Task details: Return the lines that run from the beginning of the entries to the line holding "argument has been", inclusive, and drop the pictures.
==========
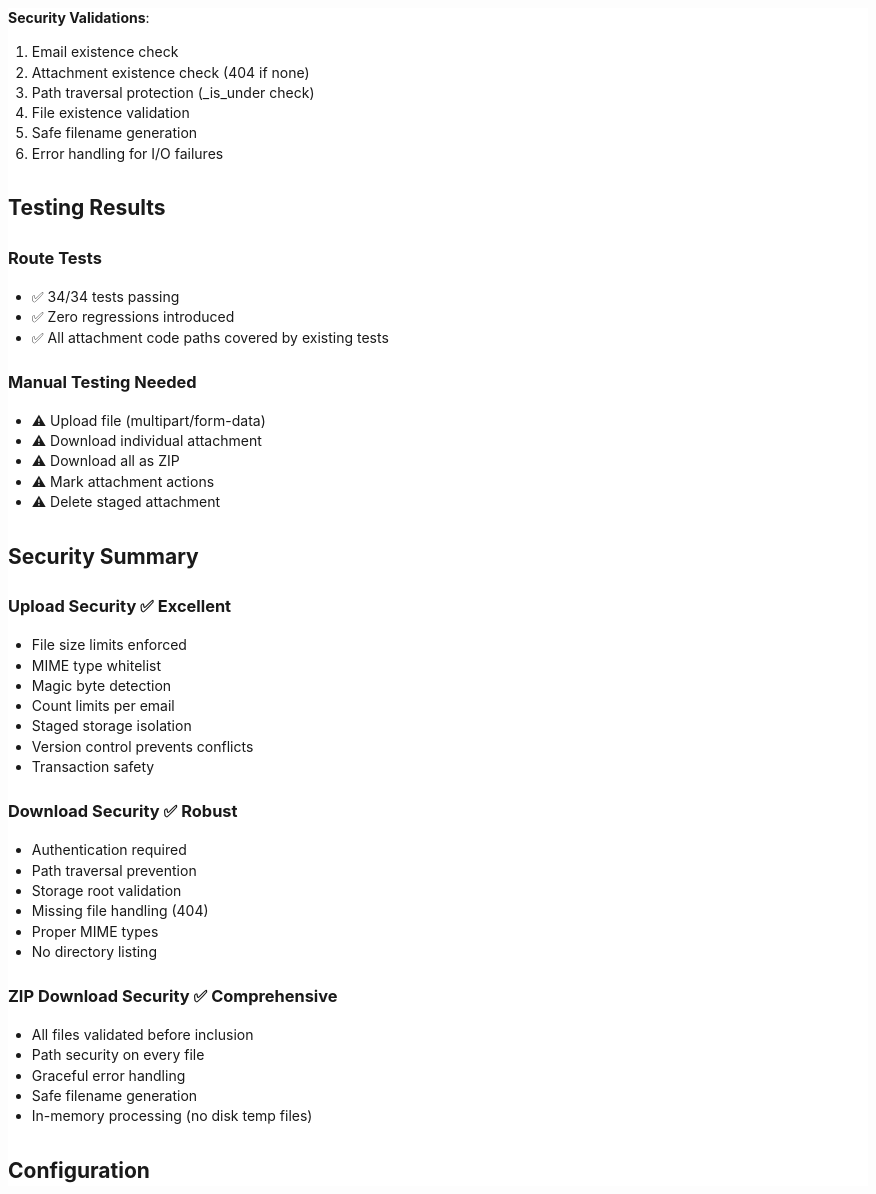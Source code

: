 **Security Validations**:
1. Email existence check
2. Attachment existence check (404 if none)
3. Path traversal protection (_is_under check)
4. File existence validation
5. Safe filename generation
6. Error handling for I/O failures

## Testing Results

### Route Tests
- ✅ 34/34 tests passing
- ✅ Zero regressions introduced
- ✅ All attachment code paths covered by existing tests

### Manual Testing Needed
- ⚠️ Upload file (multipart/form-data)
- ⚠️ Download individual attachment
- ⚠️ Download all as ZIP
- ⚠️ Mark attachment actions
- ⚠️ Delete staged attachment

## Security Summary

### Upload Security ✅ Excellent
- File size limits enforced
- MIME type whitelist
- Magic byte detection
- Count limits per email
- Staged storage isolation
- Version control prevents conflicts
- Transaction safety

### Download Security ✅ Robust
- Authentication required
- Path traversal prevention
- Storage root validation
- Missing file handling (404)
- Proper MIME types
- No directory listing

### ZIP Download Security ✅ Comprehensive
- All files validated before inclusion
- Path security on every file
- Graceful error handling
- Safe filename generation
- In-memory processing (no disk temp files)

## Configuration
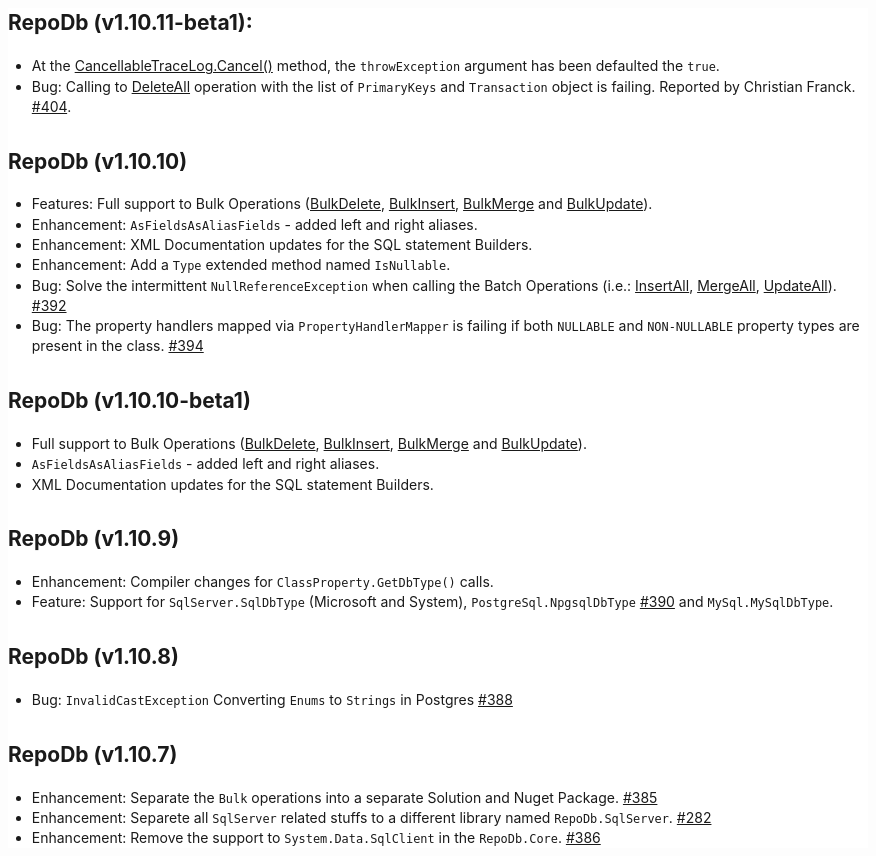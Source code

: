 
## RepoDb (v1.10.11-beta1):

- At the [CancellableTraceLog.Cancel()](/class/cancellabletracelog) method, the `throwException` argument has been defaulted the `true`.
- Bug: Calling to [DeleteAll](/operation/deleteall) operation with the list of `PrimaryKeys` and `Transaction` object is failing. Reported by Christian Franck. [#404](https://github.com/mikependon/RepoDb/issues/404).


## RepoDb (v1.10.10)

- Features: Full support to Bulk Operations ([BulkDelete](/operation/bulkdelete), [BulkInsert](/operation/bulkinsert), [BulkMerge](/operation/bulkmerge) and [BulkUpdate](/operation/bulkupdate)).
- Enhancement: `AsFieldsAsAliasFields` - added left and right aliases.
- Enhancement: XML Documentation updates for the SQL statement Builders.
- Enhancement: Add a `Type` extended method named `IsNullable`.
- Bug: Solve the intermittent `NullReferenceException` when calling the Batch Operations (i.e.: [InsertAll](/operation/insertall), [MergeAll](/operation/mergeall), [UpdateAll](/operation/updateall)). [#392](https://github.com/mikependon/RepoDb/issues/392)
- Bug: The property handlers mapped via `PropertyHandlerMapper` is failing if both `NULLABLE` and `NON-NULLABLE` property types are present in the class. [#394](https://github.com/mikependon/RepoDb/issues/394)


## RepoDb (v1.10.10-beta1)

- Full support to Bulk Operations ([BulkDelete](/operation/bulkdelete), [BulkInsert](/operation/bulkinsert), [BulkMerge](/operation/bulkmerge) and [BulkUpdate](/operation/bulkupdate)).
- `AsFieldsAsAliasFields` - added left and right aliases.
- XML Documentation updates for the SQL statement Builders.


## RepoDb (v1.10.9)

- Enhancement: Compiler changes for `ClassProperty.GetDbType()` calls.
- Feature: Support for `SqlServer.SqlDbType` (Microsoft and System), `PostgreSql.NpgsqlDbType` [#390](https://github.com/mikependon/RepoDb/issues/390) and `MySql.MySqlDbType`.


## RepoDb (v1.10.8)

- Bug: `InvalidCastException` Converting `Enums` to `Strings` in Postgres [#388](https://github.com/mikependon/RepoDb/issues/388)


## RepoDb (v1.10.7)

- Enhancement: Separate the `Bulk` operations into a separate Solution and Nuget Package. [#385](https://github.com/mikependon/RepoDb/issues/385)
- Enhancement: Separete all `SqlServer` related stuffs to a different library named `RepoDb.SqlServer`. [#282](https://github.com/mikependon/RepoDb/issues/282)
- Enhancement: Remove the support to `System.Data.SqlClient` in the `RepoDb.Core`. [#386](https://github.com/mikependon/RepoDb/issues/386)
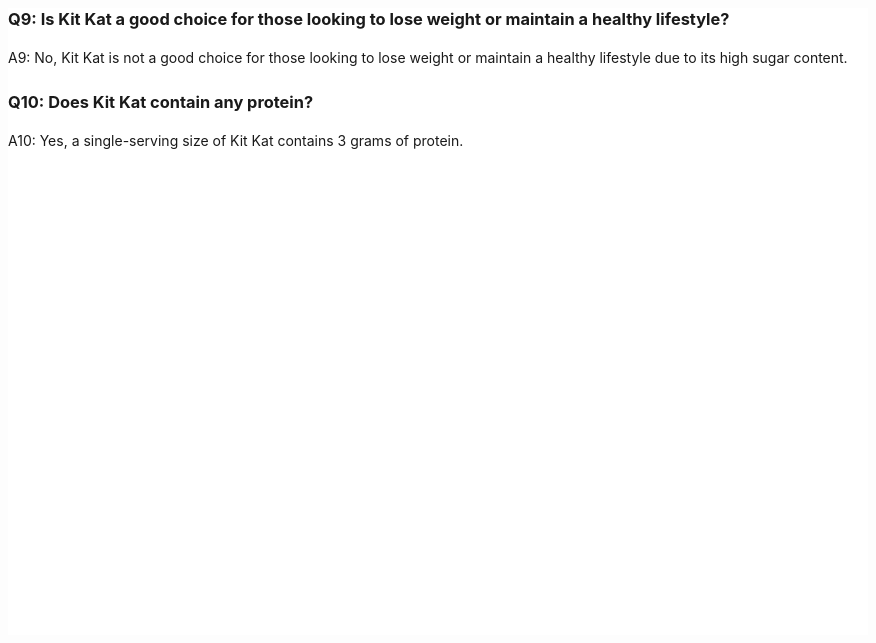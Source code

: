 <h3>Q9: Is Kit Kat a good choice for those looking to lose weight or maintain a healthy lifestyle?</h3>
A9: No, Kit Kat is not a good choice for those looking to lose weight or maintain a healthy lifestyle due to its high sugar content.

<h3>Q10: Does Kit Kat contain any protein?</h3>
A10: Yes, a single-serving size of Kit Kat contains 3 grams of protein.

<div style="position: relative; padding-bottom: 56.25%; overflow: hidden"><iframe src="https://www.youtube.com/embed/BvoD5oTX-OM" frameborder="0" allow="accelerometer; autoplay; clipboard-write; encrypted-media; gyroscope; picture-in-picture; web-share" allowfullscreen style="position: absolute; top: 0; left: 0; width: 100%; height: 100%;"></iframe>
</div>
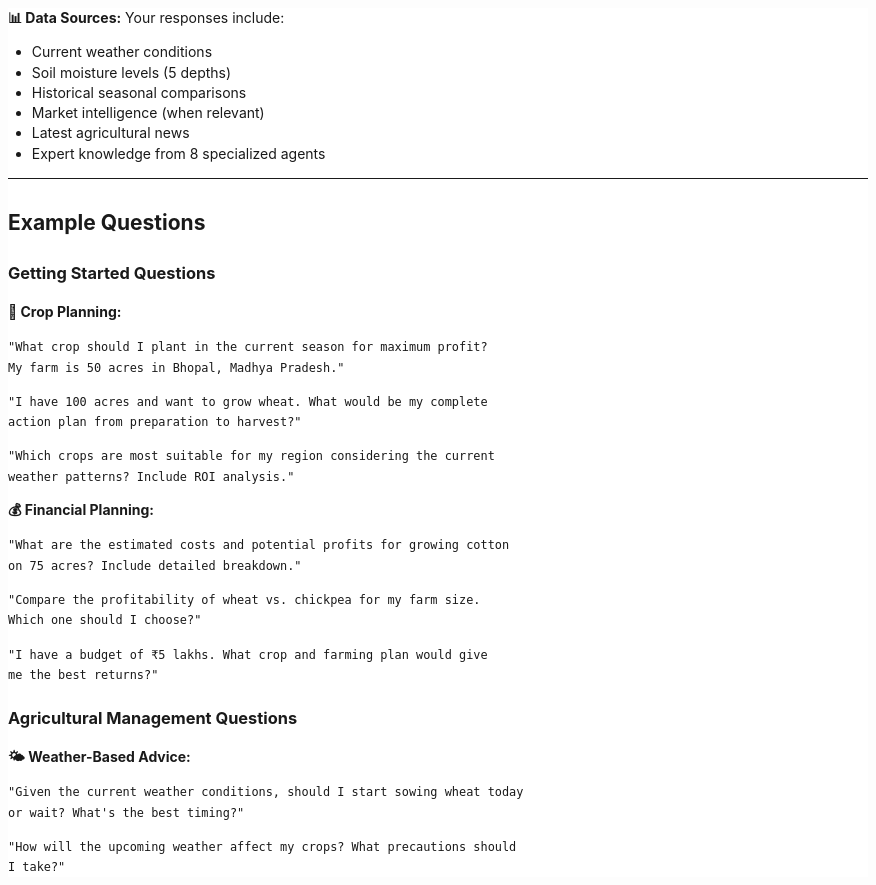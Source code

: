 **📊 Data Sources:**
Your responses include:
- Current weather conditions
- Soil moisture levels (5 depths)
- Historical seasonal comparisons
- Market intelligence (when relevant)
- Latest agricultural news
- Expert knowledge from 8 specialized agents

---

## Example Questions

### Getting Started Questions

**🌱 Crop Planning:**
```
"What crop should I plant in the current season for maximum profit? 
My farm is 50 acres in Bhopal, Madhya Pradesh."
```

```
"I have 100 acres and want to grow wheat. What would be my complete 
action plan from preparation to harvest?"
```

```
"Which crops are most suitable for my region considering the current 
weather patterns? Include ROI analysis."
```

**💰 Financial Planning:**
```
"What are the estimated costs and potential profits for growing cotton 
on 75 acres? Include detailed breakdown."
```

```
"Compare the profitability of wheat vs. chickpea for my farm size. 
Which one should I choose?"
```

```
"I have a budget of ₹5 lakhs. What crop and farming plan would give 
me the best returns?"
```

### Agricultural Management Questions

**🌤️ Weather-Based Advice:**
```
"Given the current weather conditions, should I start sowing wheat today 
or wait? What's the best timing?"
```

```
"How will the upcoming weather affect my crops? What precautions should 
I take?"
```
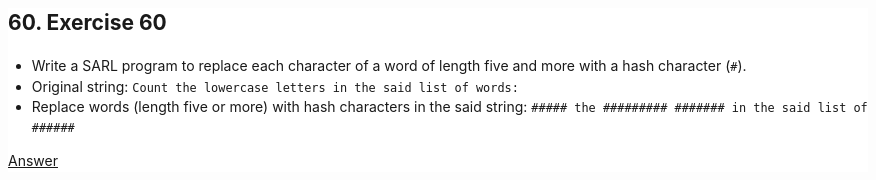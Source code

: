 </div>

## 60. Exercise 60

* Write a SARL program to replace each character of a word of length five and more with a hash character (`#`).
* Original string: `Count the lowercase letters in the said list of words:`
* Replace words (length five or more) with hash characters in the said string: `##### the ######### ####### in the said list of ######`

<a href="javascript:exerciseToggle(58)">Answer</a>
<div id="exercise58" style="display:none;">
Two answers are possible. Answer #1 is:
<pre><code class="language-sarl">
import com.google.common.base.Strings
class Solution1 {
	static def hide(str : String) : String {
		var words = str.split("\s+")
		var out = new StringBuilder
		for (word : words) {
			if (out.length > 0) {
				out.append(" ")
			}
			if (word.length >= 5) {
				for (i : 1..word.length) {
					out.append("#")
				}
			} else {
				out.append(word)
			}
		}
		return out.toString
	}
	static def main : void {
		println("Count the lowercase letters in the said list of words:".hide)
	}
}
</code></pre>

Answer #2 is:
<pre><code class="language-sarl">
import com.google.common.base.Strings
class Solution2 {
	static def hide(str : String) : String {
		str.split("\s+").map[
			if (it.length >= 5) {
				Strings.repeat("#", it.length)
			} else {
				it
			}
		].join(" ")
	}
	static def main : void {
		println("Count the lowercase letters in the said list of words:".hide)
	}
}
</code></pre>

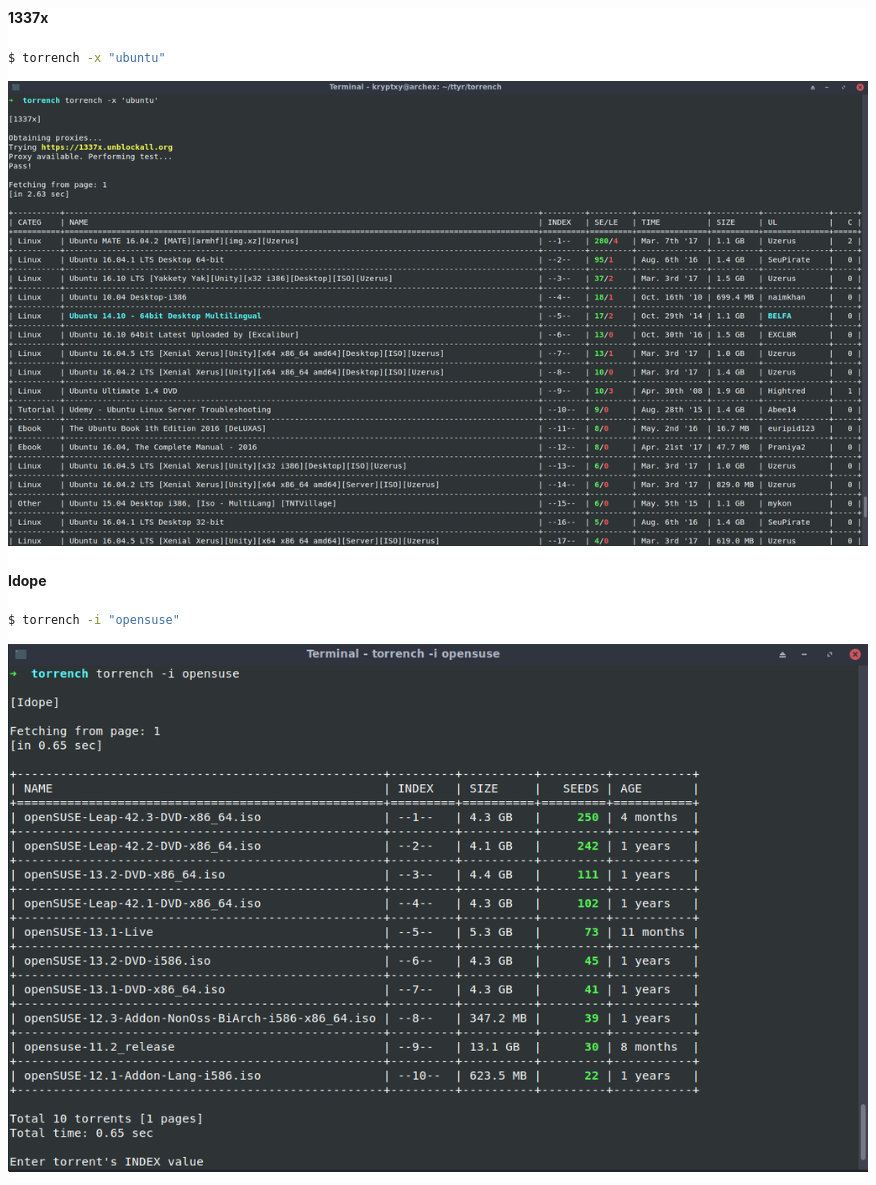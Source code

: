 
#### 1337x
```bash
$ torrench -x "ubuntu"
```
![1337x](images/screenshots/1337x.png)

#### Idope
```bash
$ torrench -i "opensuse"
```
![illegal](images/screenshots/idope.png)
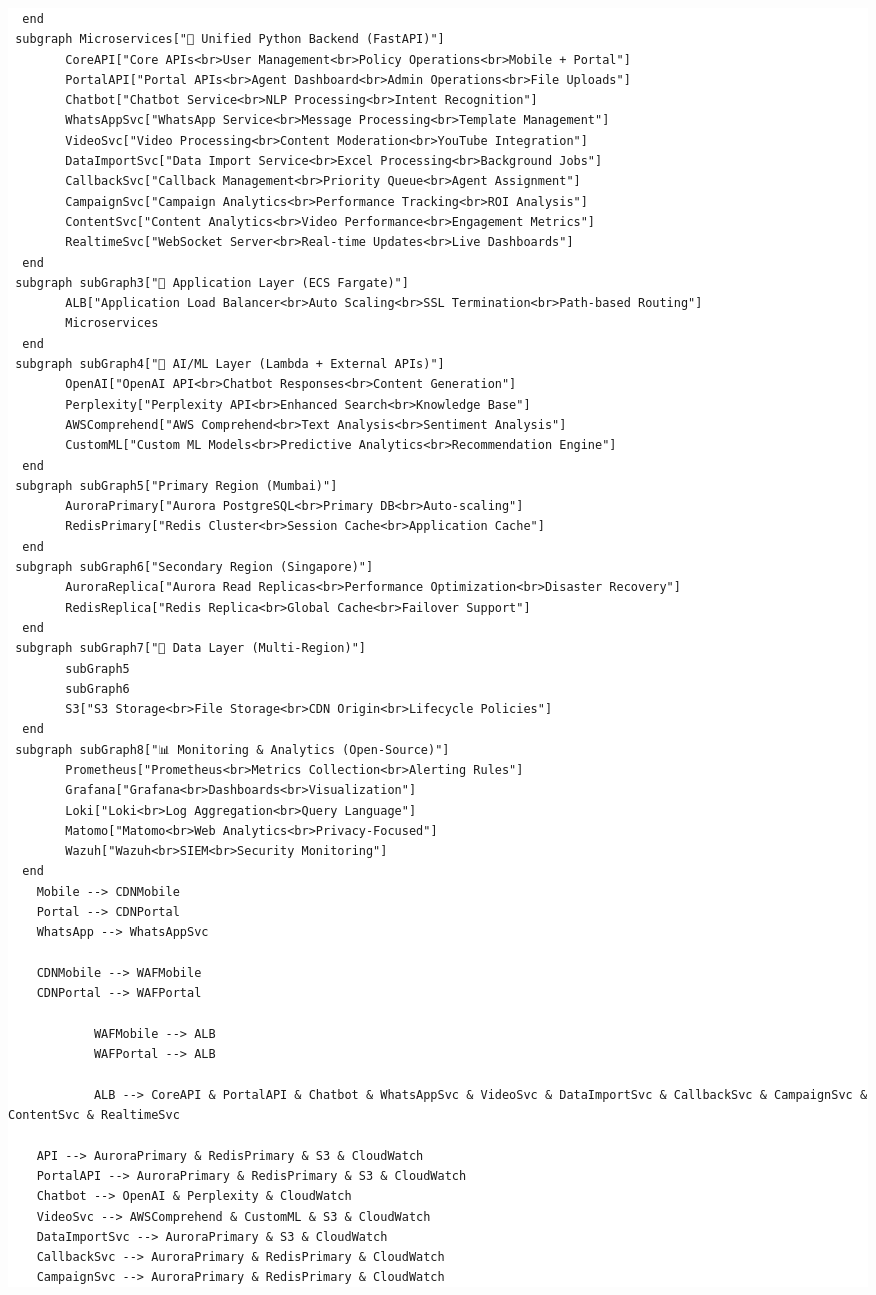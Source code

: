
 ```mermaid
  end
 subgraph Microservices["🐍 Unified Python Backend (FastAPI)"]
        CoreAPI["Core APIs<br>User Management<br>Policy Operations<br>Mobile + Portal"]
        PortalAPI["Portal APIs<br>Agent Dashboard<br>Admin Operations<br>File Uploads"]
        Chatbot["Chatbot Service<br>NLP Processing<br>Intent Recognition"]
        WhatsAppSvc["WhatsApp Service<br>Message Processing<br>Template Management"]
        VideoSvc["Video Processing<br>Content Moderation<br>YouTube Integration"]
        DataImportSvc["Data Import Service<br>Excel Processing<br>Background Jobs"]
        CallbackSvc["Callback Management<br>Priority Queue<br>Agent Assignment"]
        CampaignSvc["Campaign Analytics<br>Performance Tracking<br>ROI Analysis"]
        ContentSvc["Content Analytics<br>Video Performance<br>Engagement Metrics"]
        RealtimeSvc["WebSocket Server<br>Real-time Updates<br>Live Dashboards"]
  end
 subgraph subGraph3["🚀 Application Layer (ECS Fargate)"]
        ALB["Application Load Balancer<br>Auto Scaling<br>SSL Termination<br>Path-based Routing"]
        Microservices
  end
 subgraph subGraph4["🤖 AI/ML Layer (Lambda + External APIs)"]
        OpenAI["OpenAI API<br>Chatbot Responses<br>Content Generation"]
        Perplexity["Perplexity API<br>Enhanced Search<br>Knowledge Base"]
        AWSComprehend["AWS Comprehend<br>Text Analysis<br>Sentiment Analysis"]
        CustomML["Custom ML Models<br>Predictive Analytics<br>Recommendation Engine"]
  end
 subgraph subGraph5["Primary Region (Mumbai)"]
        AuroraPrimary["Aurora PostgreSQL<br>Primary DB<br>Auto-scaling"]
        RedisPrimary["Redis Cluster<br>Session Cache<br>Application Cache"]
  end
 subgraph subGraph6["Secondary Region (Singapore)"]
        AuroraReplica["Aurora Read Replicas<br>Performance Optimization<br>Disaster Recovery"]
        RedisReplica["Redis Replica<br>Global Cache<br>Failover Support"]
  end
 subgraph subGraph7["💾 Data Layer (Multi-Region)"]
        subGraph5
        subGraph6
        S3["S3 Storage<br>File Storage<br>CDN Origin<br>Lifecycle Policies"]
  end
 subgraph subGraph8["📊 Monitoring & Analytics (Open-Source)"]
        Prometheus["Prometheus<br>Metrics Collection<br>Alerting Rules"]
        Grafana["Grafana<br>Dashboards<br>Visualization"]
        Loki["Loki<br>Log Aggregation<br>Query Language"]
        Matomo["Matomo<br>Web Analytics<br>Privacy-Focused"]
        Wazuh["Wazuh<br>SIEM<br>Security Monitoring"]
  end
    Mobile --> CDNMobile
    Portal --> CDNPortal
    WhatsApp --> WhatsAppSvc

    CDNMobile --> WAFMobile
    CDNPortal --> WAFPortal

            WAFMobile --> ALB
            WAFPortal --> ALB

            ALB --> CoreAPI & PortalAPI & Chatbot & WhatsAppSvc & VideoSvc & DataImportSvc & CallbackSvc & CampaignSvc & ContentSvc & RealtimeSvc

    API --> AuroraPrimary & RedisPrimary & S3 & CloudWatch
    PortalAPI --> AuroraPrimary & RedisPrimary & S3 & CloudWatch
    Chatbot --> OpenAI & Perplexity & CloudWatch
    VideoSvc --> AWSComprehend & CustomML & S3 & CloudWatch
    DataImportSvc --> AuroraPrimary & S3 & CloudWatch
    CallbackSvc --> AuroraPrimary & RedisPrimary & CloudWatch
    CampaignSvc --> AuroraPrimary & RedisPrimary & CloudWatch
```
==========
Response area:
Source code

: **Security Validations**:
1. Email existence check
2. Attachment existence check (404 if none)
3. Path traversal protection (_is_under check)
4. File existence validation
5. Safe filename generation
6. Error handling for I/O failures

## Testing Results

### Route Tests
- ✅ 34/34 tests passing
- ✅ Zero regressions introduced
- ✅ All attachment code paths covered by existing tests

### Manual Testing Needed
- ⚠️ Upload file (multipart/form-data)
- ⚠️ Download individual attachment
- ⚠️ Download all as ZIP
- ⚠️ Mark attachment actions
- ⚠️ Delete staged attachment

## Security Summary

### Upload Security ✅ Excellent
- File size limits enforced
- MIME type whitelist
- Magic byte detection
- Count limits per email
- Staged storage isolation
- Version control prevents conflicts
- Transaction safety

### Download Security ✅ Robust
- Authentication required
- Path traversal prevention
- Storage root validation
- Missing file handling (404)
- Proper MIME types
- No directory listing

### ZIP Download Security ✅ Comprehensive
- All files validated before inclusion
- Path security on every file
- Graceful error handling
- Safe filename generation
- In-memory processing (no disk temp files)

## Configuration
Source code

: 
## RepoDb (v1.10.11-beta1):

- At the [CancellableTraceLog.Cancel()](/class/cancellabletracelog) method, the `throwException` argument has been defaulted the `true`.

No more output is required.